The report also cited some very sobering findings showing how thoroughly the system swallows the powerless.

“In blasphemy cases — nearly eight hundred people were detained on such charges in 2024 alone, overwhelmingly from poor and minority communities — conviction rates run around ninety-five per cent, driven by judges reluctant to confront extremist pressure and evidentiary contradictions that no one has the money or connections to challenge,” the article noted.

The organisations like National Accountability Bureau, the Federal Investigation Agency, and the Supreme Judicial Council, which are put in place as safeguards, also came into the discussion.

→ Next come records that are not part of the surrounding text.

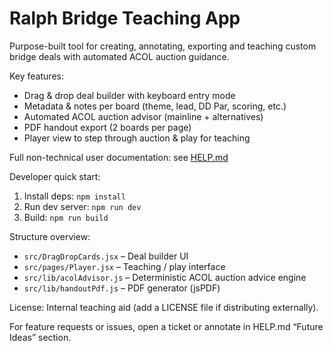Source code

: <h1>Ralph Bridge Teaching App</h1>

Purpose-built tool for creating, annotating, exporting and teaching custom
bridge deals with automated ACOL auction guidance.

Key features:

- Drag & drop deal builder with keyboard entry mode
- Metadata & notes per board (theme, lead, DD Par, scoring, etc.)
- Automated ACOL auction advisor (mainline + alternatives)
- PDF handout export (2 boards per page)
- Player view to step through auction & play for teaching

Full non-technical user documentation: see <a href="./HELP.md">HELP.md</a>

Developer quick start:

1. Install deps: `npm install`
2. Run dev server: `npm run dev`
3. Build: `npm run build`

Structure overview:

- `src/DragDropCards.jsx` – Deal builder UI
- `src/pages/Player.jsx` – Teaching / play interface
- `src/lib/acolAdvisor.js` – Deterministic ACOL auction advice engine
- `src/lib/handoutPdf.js` – PDF generator (jsPDF)

License: Internal teaching aid (add a LICENSE file if distributing externally).

For feature requests or issues, open a ticket or annotate in HELP.md “Future
Ideas” section.

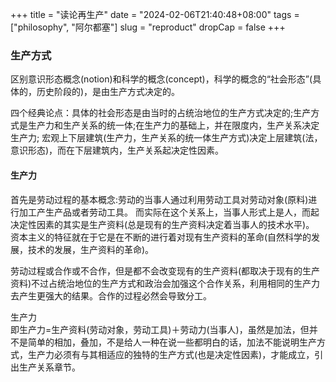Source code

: +++
title = "读论再生产"
date = "2024-02-06T21:40:48+08:00"
tags = ["philosophy", "阿尔都塞"]
slug = "reproduct"
dropCap = false
+++

### 生产方式

区别意识形态概念(notion)和科学的概念(concept)，科学的概念的“社会形态”(具体的，历史阶段的)，是由生产方式决定的。

四个经典论点：具体的社会形态是由当时的占统治地位的生产方式决定的;生产方式是生产力和生产关系的统一体;在生产力的基础上，并在限度内，生产关系决定生产力; 宏观上下层建筑(生产力，生产关系的统一体生产方式)决定上层建筑(法，意识形态)，而在下层建筑内，生产关系起决定性因素。

#### 生产力
首先是劳动过程的基本概念:劳动的当事人通过利用劳动工具对劳动对象(原料)进行加工产生产品或者劳动工具。
而实际在这个关系上，当事人形式上是人，而起决定性因素的其实是生产资料(总是现有的生产资料决定着当事人的技术水平)。
资本主义的特征就在于它是在不断的进行着对现有生产资料的革命(自然科学的发展，技术的发展，生产资料的革命)。

劳动过程或合作或不合作，但是都不会改变现有的生产资料(都取决于现有的生产资料)不过占统治地位的生产方式和政治会加强这个合作关系，利用相同的生产力去产生更强大的结果。合作的过程必然会导致分工。

生产力              
即生产力=生产资料(劳动对象，劳动工具)＋劳动力(当事人)，虽然是加法，但并不是简单的相加，叠加，不是给人一种在说一些都明白的话，加法不能说明生产方式，生产力必须有与其相适应的独特的生产方式(也是决定性因素)，才能成立，引出生产关系章节。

“Anti-corruption bodies that might address any of this — the National Accountability Bureau, the Federal Investigation Agency, the Supreme Judicial Council — are described by those closest to the system not as safeguards but as instruments of selective punishment, wielded against critics of the military and shelved for everyone else. Meanwhile, the journalists and whistleblowers who might expose the pattern face their own legal exposure, under defamation statutes and the same cyber-crime law used against Mazari, for the crime of looking too closely,” the article from One World Outlook said.